РЖ: Что такое советский тип человека?

В.Ш.: Типы формируются структурой власти. Социалистическое государство во многом описал ещё Платон. В унификации много равенства, и такое общество кажется нам справедливым. Обратная сторона медали – выбраковка людей, которые «не вписываются». Они являются самыми ценными для популяции, но она не хочет это знать и слышать об этом.

РЖ: Во дворянстве все-таки имелось в виду нечто моральное – «как отечеству послужит» - у Петра. Отечество в государстве это нравственный критерий. Кроме того, были неформатные, как бы подпольные, личностно-общественные, очень сильные критерии отношений. Если дворянин уклонялся от дуэли, продвижения по службе он не имел, хотя за дуэль могли послать в Сибирь. Поэтому триллер «Мёртвых душ», современность этого романа в том, что Чичиков, как беспринципный управленец, внедряется в среду маниловского дворянства и разрушает его изнутри.

В.Ш.: Кодекс чести изначально был необходим в среде военных людей. Это было не романтично, скорее функционально для внутреннего упорядочения вооружённого сословия дворян и безопасности для государства. Все это, как уже говорилось, появилось после «Жалованной грамоты» Екатерины, когда дворянство и вотчинники были объединены в одно сословие. То есть, не рискуя все потерять, могли и не служить. Дворяне XIX века вполне себе «римские граждане». Во взгляде, что на Сенатскую площадь вышли дети «двух непоротых поколений», много верного.

РЖ: А старообрядцы не вышли на площадь, но стали, с определённого момента, сжигать себя в овинах и церквях. В ваших романах герои с историческими именами, особенно большевики - похожи на старообрядцев почему-то. Есть ли параллели нашего раскольничества с западным протестантизмом, и второе, ещё интереснее - связано ли наше революционерство с западным тамплиерством?
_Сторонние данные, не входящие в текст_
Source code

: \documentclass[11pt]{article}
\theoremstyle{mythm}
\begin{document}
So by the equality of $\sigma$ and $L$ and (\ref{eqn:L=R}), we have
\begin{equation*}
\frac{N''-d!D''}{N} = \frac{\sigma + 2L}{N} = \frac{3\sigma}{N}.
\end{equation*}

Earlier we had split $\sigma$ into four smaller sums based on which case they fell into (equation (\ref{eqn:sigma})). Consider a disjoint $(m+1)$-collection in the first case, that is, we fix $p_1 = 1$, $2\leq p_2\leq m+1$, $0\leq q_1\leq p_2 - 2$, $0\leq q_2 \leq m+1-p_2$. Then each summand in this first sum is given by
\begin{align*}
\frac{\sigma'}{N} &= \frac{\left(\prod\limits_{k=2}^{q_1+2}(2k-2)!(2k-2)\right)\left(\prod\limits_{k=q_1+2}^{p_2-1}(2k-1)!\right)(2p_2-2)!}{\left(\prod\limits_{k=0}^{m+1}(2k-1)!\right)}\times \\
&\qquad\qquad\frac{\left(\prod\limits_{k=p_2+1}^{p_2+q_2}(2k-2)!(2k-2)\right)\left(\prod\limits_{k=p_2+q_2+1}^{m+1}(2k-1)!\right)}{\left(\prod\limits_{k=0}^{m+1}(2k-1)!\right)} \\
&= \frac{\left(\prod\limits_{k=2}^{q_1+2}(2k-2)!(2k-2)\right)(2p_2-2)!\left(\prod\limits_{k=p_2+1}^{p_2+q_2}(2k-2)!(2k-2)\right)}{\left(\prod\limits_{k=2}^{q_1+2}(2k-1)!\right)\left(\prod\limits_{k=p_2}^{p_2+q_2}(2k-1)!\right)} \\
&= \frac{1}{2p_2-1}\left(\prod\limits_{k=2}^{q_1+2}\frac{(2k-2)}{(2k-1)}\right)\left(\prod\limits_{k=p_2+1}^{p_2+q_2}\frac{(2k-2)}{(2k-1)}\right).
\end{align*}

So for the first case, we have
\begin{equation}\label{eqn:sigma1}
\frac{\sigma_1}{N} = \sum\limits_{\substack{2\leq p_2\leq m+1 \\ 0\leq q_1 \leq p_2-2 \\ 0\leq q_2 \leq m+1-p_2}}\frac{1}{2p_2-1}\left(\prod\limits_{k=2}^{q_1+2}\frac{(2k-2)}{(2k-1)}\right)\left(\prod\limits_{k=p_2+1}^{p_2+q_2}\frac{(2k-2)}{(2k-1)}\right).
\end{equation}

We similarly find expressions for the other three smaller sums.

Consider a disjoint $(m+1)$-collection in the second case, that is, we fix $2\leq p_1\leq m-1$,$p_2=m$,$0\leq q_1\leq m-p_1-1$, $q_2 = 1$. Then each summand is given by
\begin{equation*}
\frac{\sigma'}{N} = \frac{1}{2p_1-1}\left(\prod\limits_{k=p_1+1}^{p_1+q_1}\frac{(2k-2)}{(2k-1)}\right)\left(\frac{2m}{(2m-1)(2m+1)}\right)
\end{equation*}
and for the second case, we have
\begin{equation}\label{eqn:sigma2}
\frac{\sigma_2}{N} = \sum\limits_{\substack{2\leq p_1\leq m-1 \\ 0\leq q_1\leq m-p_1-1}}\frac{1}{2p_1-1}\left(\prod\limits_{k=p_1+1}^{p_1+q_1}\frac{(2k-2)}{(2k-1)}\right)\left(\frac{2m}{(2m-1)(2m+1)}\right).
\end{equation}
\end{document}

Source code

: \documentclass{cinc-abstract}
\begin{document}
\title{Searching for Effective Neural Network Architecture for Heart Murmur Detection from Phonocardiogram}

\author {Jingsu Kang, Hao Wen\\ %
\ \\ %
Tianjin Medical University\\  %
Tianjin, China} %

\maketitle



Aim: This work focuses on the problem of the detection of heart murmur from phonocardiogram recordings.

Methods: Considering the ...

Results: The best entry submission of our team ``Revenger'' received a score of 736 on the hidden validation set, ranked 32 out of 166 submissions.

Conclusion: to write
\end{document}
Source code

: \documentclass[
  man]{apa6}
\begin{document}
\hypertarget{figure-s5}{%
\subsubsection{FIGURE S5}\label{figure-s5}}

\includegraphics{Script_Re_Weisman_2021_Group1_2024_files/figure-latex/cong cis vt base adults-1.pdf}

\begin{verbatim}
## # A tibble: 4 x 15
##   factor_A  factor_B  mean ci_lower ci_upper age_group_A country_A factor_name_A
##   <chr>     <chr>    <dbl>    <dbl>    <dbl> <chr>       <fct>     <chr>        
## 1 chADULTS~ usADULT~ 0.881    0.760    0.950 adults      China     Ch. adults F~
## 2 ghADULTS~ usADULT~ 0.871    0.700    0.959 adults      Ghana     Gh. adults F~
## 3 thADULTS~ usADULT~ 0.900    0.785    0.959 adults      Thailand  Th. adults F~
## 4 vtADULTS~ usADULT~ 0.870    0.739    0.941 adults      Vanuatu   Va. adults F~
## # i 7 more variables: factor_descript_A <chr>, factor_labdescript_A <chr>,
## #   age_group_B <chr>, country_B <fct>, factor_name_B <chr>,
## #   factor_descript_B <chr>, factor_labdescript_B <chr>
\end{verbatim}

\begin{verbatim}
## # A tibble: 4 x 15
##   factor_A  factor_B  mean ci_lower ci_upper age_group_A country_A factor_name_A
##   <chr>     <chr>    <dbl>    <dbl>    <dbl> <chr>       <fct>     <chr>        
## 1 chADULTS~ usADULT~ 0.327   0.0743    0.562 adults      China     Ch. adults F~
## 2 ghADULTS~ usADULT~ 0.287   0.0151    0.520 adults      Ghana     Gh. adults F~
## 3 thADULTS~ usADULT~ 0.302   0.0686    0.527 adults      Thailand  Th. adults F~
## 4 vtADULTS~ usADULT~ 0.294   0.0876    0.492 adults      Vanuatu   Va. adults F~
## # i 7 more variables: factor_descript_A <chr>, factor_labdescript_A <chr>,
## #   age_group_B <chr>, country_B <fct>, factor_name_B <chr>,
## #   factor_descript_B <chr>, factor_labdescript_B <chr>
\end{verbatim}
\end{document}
В.Ш.: Про масонов я знаю только то, что они сыграли большую роль во Французской революции и были как-то связаны с мифологией и мистикой тамплиеров, во всяком случае, заимствовали у них определённые представления об устройстве мироздания – для других это вряд ли новость. Что касается протестантизма и староверов, Россия изначально была страной веры. Потом возник ожесточённый личный конфликт между людьми, тесно связанными с детства: патриархом Никоном, протопопами Аввакумом и Иваном Нероновым. Поначалу они вместе пытались реформировать церковь. Но кто-то был готов идти в сторону светского мира, в конце концов подчинить церковь государству, а кто-то нет. Конфликт не удалось погасить, он всё разгорался и разгорался, поэтому последствия оказались так тяжелы. Культура радикально разошлась в две стороны – образованная часть мещанства, купечества и крестьянства в XVIII - XIX веках почти сплошь была староверческой, а дворянство сплошь синодальным. Эти две культуры такие разные, потому что староверческая часть общества осталась библейской, в ней всё построено на тех или иных толкованиях Священного писания и Житий святых. Дворянско-синодальная культура куда более светская, универсальная, позже она постепенно склонилась к позитивизму. Одно было так далеко от другого, что староверы утвердились в мысли, что последние времена уже наступили и лучше себя сжечь, чем якшаться с воинством антихриста.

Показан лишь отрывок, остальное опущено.